**What you are asked to do:**
Copy out each line of the listing below that contains the word "colors".

**Dataset excerpts:**
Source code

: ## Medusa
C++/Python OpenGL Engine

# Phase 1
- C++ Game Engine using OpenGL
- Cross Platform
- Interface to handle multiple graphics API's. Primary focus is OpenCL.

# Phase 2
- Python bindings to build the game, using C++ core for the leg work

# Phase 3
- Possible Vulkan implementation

* * *

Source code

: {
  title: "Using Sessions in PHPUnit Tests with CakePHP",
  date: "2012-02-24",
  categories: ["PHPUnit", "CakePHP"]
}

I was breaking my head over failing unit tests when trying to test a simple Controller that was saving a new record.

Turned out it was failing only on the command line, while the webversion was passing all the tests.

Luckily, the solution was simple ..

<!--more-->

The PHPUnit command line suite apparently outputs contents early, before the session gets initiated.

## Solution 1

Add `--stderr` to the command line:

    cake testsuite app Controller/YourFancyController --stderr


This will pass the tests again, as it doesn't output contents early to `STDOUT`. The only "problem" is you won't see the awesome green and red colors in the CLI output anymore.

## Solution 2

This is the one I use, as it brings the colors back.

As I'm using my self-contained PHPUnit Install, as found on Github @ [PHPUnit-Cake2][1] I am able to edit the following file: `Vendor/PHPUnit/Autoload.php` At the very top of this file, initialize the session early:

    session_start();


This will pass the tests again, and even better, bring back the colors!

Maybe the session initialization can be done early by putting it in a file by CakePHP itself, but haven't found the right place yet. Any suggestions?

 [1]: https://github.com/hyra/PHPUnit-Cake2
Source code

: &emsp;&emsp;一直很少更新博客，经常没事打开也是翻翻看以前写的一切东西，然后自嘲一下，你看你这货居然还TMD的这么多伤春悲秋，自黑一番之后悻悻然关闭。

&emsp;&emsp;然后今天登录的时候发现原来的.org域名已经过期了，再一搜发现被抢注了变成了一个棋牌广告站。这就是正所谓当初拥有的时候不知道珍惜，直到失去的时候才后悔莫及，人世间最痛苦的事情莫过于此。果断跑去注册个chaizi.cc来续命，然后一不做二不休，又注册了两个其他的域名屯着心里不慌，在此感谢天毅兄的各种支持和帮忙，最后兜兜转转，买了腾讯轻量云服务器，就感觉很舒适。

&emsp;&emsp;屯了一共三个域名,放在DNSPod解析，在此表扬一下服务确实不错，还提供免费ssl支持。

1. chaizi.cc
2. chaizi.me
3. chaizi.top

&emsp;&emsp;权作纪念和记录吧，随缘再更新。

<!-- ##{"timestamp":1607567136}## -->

**Result for this exercise:**
This will pass the tests again, as it doesn't output contents early to `STDOUT`. The only "problem" is you won't see the awesome green and red colors in the CLI output anymore.
This is the one I use, as it brings the colors back.
This will pass the tests again, and even better, bring back the colors!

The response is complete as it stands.